Dark Necessities
A poison is the origin of life
And it can kill you all the same
For,
Without one the other couldn’t live
Could not exist, nor feel full
— beauty and pain —
Like wine that eases my intoxicated mind
But kills my brain cells over time.
I read that Saturn’s icy moon
Enceladus evaporates hydrogen cyanide
From under its frozen surface
So, maybe one day the snake bite
Becomes my soul and flesh
An animated DNA transforms death to life
Ice to water like our great friend
— the Sun — the grand destroyer
Protecting us from cosmic radiation
In its spare time.
I trust the Sun — space is existence
And it must be freed for the new
To come away from the filling being
This persistent antagonism
Creates magic in the universe
And within me as I struggle
I tear my skin into shredded atoms
So joy can spur from my bones
Renewed through self-destruction.
I invite the beast, devour me as you please
I won’t resist your ravenous pull, eat my lips
Blackness fills my veins, my face erupts
Into boiling lava rocks splurging, rushing
Over the landscape of my skin
The Earth’s core shaken through
Every part of me, every part of you — We become one in the savage space
The beast and me, sublimated into the aether.

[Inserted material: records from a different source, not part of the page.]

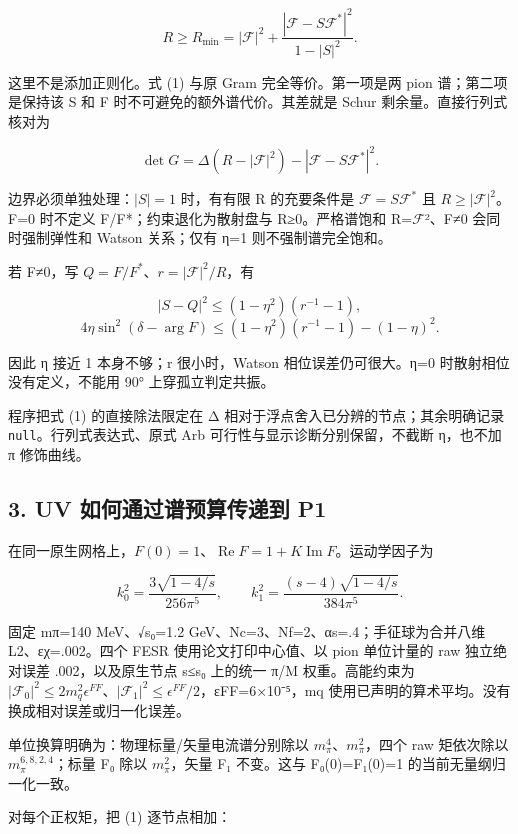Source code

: \documentclass[
  11pt,
  a4paper,
]{article}
\begin{document}
\[
\boxed{R\ge R_{\min}=|\mathcal F|^2+
\frac{|\mathcal F-S\mathcal F^*|^2}{1-|S|^2}.}
\tag{1}
\]

这里不是添加正则化。式 (1) 与原 Gram 完全等价。第一项是两 pion
谱；第二项是保持该 S 和 F 时不可避免的额外谱代价。其差就是 Schur
剩余量。直接行列式核对为

\[
\det G=\Delta(R-|\mathcal F|^2)-|\mathcal F-S\mathcal F^*|^2.
\tag{2}
\]

边界必须单独处理：\(|S|=1\) 时，有有限 R 的充要条件是
\(\mathcal F=S\mathcal F^*\) 且 \(R\ge|\mathcal F|^2\)。F=0 时不定义
F/F*；约束退化为散射盘与 R≥0。严格谱饱和
R=\textbar{}\(\mathcal F\)\textbar²、F≠0 会同时强制弹性和 Watson
关系；仅有 η=1 则不强制谱完全饱和。

若 F≠0，写 \(Q=F/F^*\)、\(r=|\mathcal F|^2/R\)，有

\[
|S-Q|^2\le(1-\eta^2)(r^{-1}-1),
\] \[
4\eta\sin^2(\delta-\arg F)
\le(1-\eta^2)(r^{-1}-1)-(1-\eta)^2.
\tag{3}
\]

因此 η 接近 1 本身不够；r 很小时，Watson 相位误差仍可很大。η=0
时散射相位没有定义，不能用 90° 上穿孤立判定共振。

程序把式 (1) 的直接除法限定在 Δ 相对于浮点舍入已分辨的节点；其余明确记录
\texttt{null}。行列式表达式、原式 Arb 可行性与显示诊断分别保留，不截断
η，也不加 π 修饰曲线。

\subsection{3. UV 如何通过谱预算传递到
P1}\label{uv-ux5982ux4f55ux901aux8fc7ux8c31ux9884ux7b97ux4f20ux9012ux5230-p1}

在同一原生网格上，\(F(0)=1\)、\(\operatorname{Re}F=1+K\operatorname{Im}F\)。运动学因子为

\[
k_0^2=\frac{3\sqrt{1-4/s}}{256\pi^5},\qquad
k_1^2=\frac{(s-4)\sqrt{1-4/s}}{384\pi^5}.
\]

固定 mπ=140 MeV、√s₀=1.2 GeV、Nc=3、Nf=2、αs=.4；手征球为合并八维
L2、εχ=.002。四个 FESR 使用论文打印中心值、以 pion 单位计量的 raw
独立绝对误差 .002，以及原生节点 s≤s₀ 上的统一 π/M 权重。高能约束为
\(|\mathcal F_0|^2\le2m_q^2\epsilon^{FF}\)、\(|\mathcal F_1|^2\le\epsilon^{FF}/2\)，εFF=6×10⁻⁵，mq
使用已声明的算术平均。没有换成相对误差或归一化误差。

单位换算明确为：物理标量/矢量电流谱分别除以
\(m_\pi^4\)、\(m_\pi^2\)，四个 raw 矩依次除以 \(m_\pi^{6,8,2,4}\)；标量
F₀ 除以 \(m_\pi^2\)，矢量 F₁ 不变。这与 F₀(0)=F₁(0)=1
的当前无量纲归一化一致。

对每个正权矩，把 (1) 逐节点相加：
\end{document}
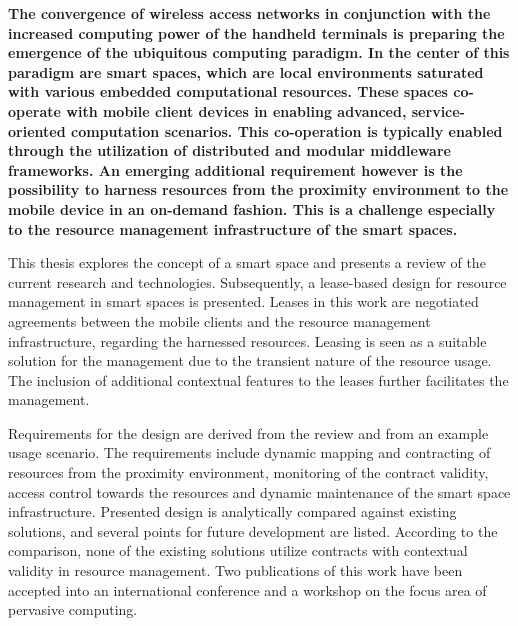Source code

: {\DIFaddbegin \bfseries \DIFaddend \noindent \DIFdelbegin %
\DIFdelend The convergence of wireless access networks in conjunction with the increased computing power of the handheld terminals is preparing the emergence of the ubiquitous computing paradigm. In the center of this paradigm are smart spaces, which are local environments saturated with various embedded computational resources. These spaces co-operate with mobile client devices in enabling advanced, service-oriented computation scenarios. This co-operation is typically enabled through the utilization of distributed and modular middleware frameworks. An emerging additional requirement however is the possibility to harness resources from the proximity environment to the mobile device in an on-demand fashion. This is a challenge especially to the resource management infrastructure of the smart spaces.

This thesis explores the concept of a smart space and presents a review of the current research and technologies. Subsequently, a lease-based design for resource management in smart spaces is presented. Leases in this work are negotiated agreements between the mobile clients and the resource management infrastructure, regarding the harnessed resources. Leasing is seen as a suitable solution for the management due to the transient nature of the resource usage. The inclusion of additional contextual features to the leases further facilitates the management.

Requirements for the design are derived from the review and from an example usage scenario. The requirements include dynamic mapping and contracting of resources from the proximity environment, monitoring of the contract validity, access control towards the resources and dynamic maintenance of the smart space infrastructure. Presented design is analytically compared against existing solutions, and several points for future development are listed. According to the comparison, none of the existing solutions utilize contracts with contextual validity in resource management. Two publications of this work have been accepted into an international conference and a workshop on the focus area of pervasive computing.
\DIFdelbegin %
\DIFdelend 

\DIFdelbegin %
\DIFdelend \DIFaddbegin \vspace{1\baselineskip}
\noindent\textbf{}
\DIFaddend }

Most reactions simmer below the surface
Repressed feelings morph into pain
My body an ocean of organic matter
Always available to become
Something else, some body else,
A karmic evolution through transformation
Shaped by emotions and the soul
~ Joy
I am a huge fan of Baudelaire and Rimbaud. I can sense their presence in my unique poetic ears. The French poets whisper their desires, unafraid of darkness, yet I am freed from verse and gender in my era. By inserting structure only where it feels right, it is the vast, incalculable depth of meaning that matters to me, beyond rhythm and measure, accompanied by silence. Here, I intended to transform data into something more meaningful than physical possibility in some far-thrust time. The necessity of the life-death cycles on this Earth centre this poem in a positive message yielded from its gloomy opposite.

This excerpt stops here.